Hernando commissioners ignored Karen Nicolai.
Good for them.
At least they are consistent. They frequently ignore their administrator, David Hamilton, too.
Nicolai is clerk of the circuit court and county clerk, which makes her the chief financial officer for county government. Last week, she summoned commissioners individually to the Brooksville law office of Tom Hogan.
Commissioner Jeff Stabins volunteered that he presumed Hogan would be acting as a downtown businessman/attorney and the meeting would entail a pitch about the importance of keeping county government and circuit court operations in the heart of Brooksville.
Instead, as Times staff writer Barbara Behrendt detailed, the session turned into a gripe from Nicolai about the lack of long-term fiscal planning by county government and what commissioners took to be a subtle pitch to ditch Hamilton as he nears his three-year anniversary as county administrator.
The commissioners responded in writing. Days later, they gave Hamilton high scores on his annual evaluation and said he exceeded expectations.
Smart. Hamilton has given commissioners no reason to doubt their faith in his abilities.
Nicolai said later she didn't intend for her message to be anti-Hamilton.
"I told them, 'Just figure out what you can do to downsize government.' I gave them no ideas of where because I don't know and that's not what I'm elected to do. But, they haven't come to any kind of consensus and each of them is going to have to give up some pet projects."
Maybe she hinted that Hamilton is a pet project.
But, why would there be a supposition that commissioners will pay heed to Nicolai when they frequently ignore similar financial advice from Hamilton and his staff?
Let's see, commissioners declined to act on planned youth sports fees even though the leagues acquiesced to the charges. Instead, the board took $115,000 in interest from a capital account and demanded a matching budget cut that turned out to be the unceremonious dumping of 33-year parks employee Pat Fagan from his management position.
The league fees flip-flop, Nicolai said, "is part of the frustration. Every week they're doing something different. There's no real analysis. It should be handled once a year. There should be a good (budget) plan voted up or down."
No argument here.
But, the same board refused recommended salary adjustments for top personnel even though it meant a $9,000 savings because they didn't want to penalize their budget chief or industrial recruiter while rewarding recently promoted women.

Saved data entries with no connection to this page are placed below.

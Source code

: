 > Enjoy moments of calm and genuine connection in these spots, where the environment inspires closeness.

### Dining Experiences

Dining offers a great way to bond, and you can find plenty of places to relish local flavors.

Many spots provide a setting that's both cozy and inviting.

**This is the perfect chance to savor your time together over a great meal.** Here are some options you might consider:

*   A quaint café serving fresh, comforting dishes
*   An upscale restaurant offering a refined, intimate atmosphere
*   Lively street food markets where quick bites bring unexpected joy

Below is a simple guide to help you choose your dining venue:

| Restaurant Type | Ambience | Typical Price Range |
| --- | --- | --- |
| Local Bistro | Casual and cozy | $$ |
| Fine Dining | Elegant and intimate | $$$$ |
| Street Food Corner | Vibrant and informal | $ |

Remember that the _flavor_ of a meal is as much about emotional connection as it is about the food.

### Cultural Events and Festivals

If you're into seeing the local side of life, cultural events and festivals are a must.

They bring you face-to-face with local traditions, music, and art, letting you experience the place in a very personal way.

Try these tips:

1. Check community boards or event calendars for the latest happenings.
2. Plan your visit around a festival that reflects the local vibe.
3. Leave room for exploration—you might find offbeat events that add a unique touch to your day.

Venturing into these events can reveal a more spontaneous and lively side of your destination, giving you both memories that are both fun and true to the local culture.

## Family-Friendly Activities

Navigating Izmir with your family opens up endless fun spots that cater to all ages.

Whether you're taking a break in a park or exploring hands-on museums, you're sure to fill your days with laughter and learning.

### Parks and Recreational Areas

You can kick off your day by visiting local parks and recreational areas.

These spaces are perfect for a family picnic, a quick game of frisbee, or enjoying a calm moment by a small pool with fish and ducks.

More than a year earlier, the board — minus Commissioner Wayne Dukes, who won election in November — declined other personnel recommendations from Hamilton as part of a reorganization tied to the departure of the deputy administrator. Again, the commission's motive was to spare budget chief George Zoettlein.
They've twice refused a recommendation to consider a gasoline tax increase to help maintain roads and balked at a separate taxing district for law enforcement. They show no stomach for closing the cannery, but were twice bailed out of making that decision by the generosity of an anonymous donor.
Most notably, Hamilton's repeated warnings to forgo future raids of reserve accounts are agreed to in theory by most commissioners, but then forgotten in practice. Stabins, in fact, champions using capital money once set aside for a judicial center as a way to soften the projected $5 million budget shortfall expected between now and Oct. 1.
Nicolai might as well have told commissioners, "You need to instruct your boss to waste his time preparing an elaborate spending plan that you guys can toss in the trash."
There have been attempts to foster a long-term vision, but it is interrupted by short-term political considerations. There is frequent flip-flopping and finger-in-the-wind governing from individual commissioners; demands for tax reductions without identified spending cuts; and yes, we agree with Nicolai, an overreliance on using reserves to balance the budget.
What it means is that the Hernando Commission has become accustomed to crisis management. So, what it doesn't need is a constitutional officer trying to create another crisis by pushing an unwarranted and unwelcome change in the administrator's office.